The patient was a 42-year-old male with no relevant medical history.
She walks daily for an hour, is not hypertensive, dyslipidemic, or smoker and denies the intake of alcohol or other drugs.
There is no relevant direct family history.
He was evaluated in our center with sudden paresis of the right upper limb and dysarthria, which were self-limited in twenty minutes.
The patient reported no other symptoms.
In the general physical examination, there were no relevant data, and her blood pressure was 140 mmHg.
Neurological examination, apart from acute motor deficit, was strictly normal.
No pathological changes were found in the cranial imaging tests performed (cranial magnetic resonance angiography, contrast-enhanced computed tomography and magnetic resonance angiography), in the electroencephalogram, or in the evoked potentials.
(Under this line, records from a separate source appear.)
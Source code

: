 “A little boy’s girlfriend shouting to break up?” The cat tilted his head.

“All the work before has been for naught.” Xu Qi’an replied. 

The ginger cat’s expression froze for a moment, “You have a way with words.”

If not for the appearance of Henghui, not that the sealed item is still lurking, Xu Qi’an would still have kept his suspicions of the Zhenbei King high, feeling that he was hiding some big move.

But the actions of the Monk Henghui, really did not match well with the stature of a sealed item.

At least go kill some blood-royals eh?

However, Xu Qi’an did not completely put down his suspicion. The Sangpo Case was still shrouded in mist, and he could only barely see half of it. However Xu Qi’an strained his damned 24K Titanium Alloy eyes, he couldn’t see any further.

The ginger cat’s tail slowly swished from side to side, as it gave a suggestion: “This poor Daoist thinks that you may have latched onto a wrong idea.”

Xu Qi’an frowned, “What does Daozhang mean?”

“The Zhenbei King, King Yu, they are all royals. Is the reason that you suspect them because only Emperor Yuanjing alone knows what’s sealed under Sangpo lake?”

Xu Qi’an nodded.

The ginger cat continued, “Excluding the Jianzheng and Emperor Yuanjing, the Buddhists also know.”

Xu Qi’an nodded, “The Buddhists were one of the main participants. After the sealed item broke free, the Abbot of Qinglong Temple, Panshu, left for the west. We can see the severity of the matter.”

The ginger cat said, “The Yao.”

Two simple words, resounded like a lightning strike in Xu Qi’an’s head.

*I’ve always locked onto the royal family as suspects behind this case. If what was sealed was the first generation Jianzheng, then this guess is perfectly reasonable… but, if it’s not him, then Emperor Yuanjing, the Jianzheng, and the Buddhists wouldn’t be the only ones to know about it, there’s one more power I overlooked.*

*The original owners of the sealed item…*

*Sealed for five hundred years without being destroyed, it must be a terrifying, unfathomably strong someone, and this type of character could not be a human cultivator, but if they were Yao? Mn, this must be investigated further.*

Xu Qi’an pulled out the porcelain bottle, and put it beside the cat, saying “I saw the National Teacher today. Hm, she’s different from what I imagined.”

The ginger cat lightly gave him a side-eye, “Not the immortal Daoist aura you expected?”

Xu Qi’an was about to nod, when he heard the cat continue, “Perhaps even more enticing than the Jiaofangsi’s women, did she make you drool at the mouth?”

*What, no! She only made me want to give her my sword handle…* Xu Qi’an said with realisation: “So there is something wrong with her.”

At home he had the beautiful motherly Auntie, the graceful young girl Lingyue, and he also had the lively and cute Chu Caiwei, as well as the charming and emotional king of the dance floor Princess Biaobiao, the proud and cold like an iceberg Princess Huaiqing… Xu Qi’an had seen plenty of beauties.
Chest radiography and transthoracic echocardiography were normal.
Arterial Doppler of the supraaortic trunks showed no atherosclerotic plaques.
Analytical study (general biochemistry, lipids, liver profile, renal function, coagulation study, VSG, PCR, proteinogram, urinary sediment, blood count, luetic serology, antinuclear antibodies, and rheumatoid factor) showed no
In order to rule out hypercoagulable states, antiphospholipid antibodies such as activated phosphodiesterase, factor V, antithrombin III, G20210A mutation of prothrombin deficiency, homocysteine protein C
None of them had pathological values.
A transesophageal echocardiography (TEE) was performed, showing the absence of foramen ovale permeability at baseline, using contrast and after performing the Valsalva maneuver.
There were no atherosclerotic plaques in the visible course of the aorta.
A philate, mobile, 9 mm image was visualized, visible both on the arterial side and on the ventricular side of the aortic valve.
These findings consistent with aortic valve stenosis were treated with 200 mg of acetylsalicylic acid daily.
In the outpatient follow-up performed during the first year, the patient was asymptomatic and TEE performed at the end of this period confirmed the persistence of valvular excrecy.